Interestingly, however, many of Haidee’s new colleagues did nothing but rave about the place. “This place is paradise,” said one chap from Canada who surfs all year round. The same chap also extolled the great network of mountain biking trails in the hills north of the city. From all indications satisfaction with life seems to be at an all time high with those who live here.
So on my weekend visit this week, I decided to bring my bike on the train so that Haidee and I could explore a little around where she lives near the university (I still live in Sapporo, 1.5 hours by train from Muroran). And long story short, our little excursion today gave us a fresh new perspective on this fascinating city.
We had initially decided on a whim (at around 10am) that we would spend the day climbing Mt. Muroran. This 911m high mountain stands directly to the north of the city; you can’t really go up a hill for very long in Muroran City without eventually getting funneled into a valley that heads up towards the summit.
After an hour of cycling up to the beginning of the walking track (at 450m), however, we were starting to get content with our vertical gain efforts, and decided to head back down. The walking track starts at the Muroran Dan Para Ski Field, so we ate the sandwiches we had on hand in the shelter of the ski field buildings.

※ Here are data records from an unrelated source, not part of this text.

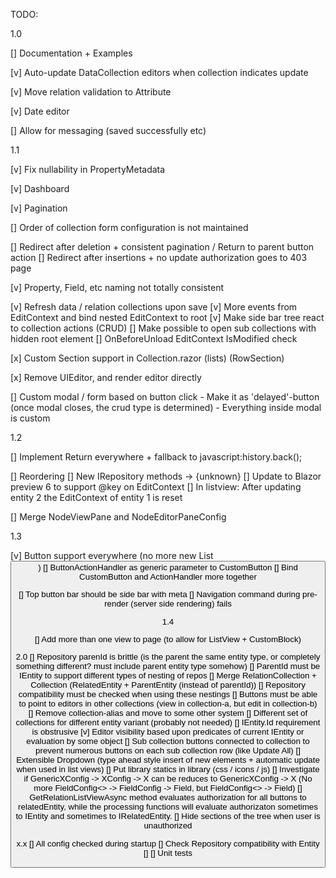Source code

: TODO:

1.0

[] Documentation + Examples

[v] Auto-update DataCollection editors when collection indicates update

[v] Move relation validation to Attribute
  
[v] Date editor

[] Allow for messaging (saved successfully etc)

1.1

[v] Fix nullability in PropertyMetadata

[v] Dashboard

[v] Pagination 

[] Order of collection form configuration is not maintained
  
[] Redirect after deletion + consistent pagination / Return to parent button action
[] Redirect after insertions + no update authorization goes to 403 page

[v] Property, Field, etc naming not totally consistent

[v] Refresh data / relation collections upon save
    [v] More events from EditContext and bind nested EditContext to root
    [v] Make side bar tree react to collection actions (CRUD)
        [] Make possible to open sub collections with hidden root element
    [] OnBeforeUnload EditContext IsModified check

[x] Custom Section support in Collection.razor (lists) (RowSection)

[x] Remove UIEditor, and render editor directly

[] Custom modal / form based on button click
    - Make it as 'delayed'-button (once modal closes, the crud type is determined)
    - Everything inside modal is custom

1.2

[] Implement Return everywhere + fallback to javascript:history.back();

[] Reordering
    [] New IRepository methods
        -> {unknown}
    [] Update to Blazor preview 6 to support @key on EditContext
        [] In listview: After updating entity 2 the EditContext of entity 1 is reset

[] Merge NodeViewPane and NodeEditorPaneConfig

1.3

[v] Button support everywhere (no more new List<Button>)
    [] ButtonActionHandler as generic parameter to CustomButton
    [] Bind CustomButton and ActionHandler more together

[] Top button bar should be side bar with meta
[] Navigation command during pre-render (server side rendering) fails

1.4

[] Add more than one view to page (to allow for ListView + CustomBlock)

2.0
[] Repository parenId is brittle (is the parent the same entity type, or completely something different? must include parent entity type somehow)
    [] ParentId must be IEntity to support different types of nesting of repos
    [] Merge RelationCollection + Collection (RelatedEntity + ParentEntity (instead of parentId))
    [] Repository compatibility must be checked when using these nestings
    [] Buttons must be able to point to editors in other collections (view in collection-a, but edit in collection-b)
    [] Remove collection-alias and move to some other system
[] Different set of collections for different entity variant (probably not needed)
[] IEntity.Id requirement is obstrusive
[v] Editor visibility based upon predicates of current IEntity or evaluation by some object
[] Sub collection buttons connected to collection to prevent numerous buttons on each sub collection row (like Update All)
[] Extensible Dropdown (type ahead style insert of new elements + automatic update when used in list views)
[] Put library statics in library (css / icons / js)
[] Investigate if GenericXConfig -> XConfig -> X can be reduces to GenericXConfig -> X (No more FieldConfig<> -> FieldConfig -> Field, but FieldConfig<> -> Field)
[] GetRelationListViewAsync method evaluates authorization for all buttons to relatedEntity, while the processing functions will evaluate authorizaton sometimes to IEntity and sometimes to IRelatedEntity.
[] Hide sections of the tree when user is unauthorized

x.x
[] All config checked during startup
    [] Check Repository compatibility with Entity
    []
[] Unit tests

It was in one of these buildings that I noticed an old hand-written map that indicated it might be possible to connect the ski field with an old forestry road that weaves its way up the valley where Haidee’s apartment is. Essentially the ski field is at the upper confluence of two valleys; Haidee’s valley and the next valley to the west. If we were able to get to the forestry road from the ski field, we’d have a gravel road downhill straight back to Haidee’s place.
We decided to take the challenge on, and this culminated in ‘discovering’ a very nice and varied “MIT – Dan Para Loop”.
From the ski field buildings it was a short 15 minute bike/hike up the Mt. Muroran hiking trail, past the hakuchou hut (白鳥ヒュッテ) to where the koudai tozan-ro (工大登山路) walking trail starts on the right of the trail (at the top of the ski field chairlift).
From here it was all downhill on single-track. Some perfectly rideable…but most in the realm of “get-off-the-bike-and-ease-it-down”…knobbly tires probably would have helped to no end, of course.
The foot track did eventually link up with the mizumoto forestry road, however, and we were very soon wending our way through autumn leaves straight back down to Haidee’s place.
The bike ride left us feeling that Muroran City is a bit of a dark horse: less than 10 minutes on the bike from Haidee’s place we can be deep in the hills. A two-hour bike ride takes us across a couple of ridges and affords expansive views over the city and harbor.
We’re very much looking forward to winter here; snowshoeing tour from door to door, taking in some of the best pacific views in Hokkaido, anyone?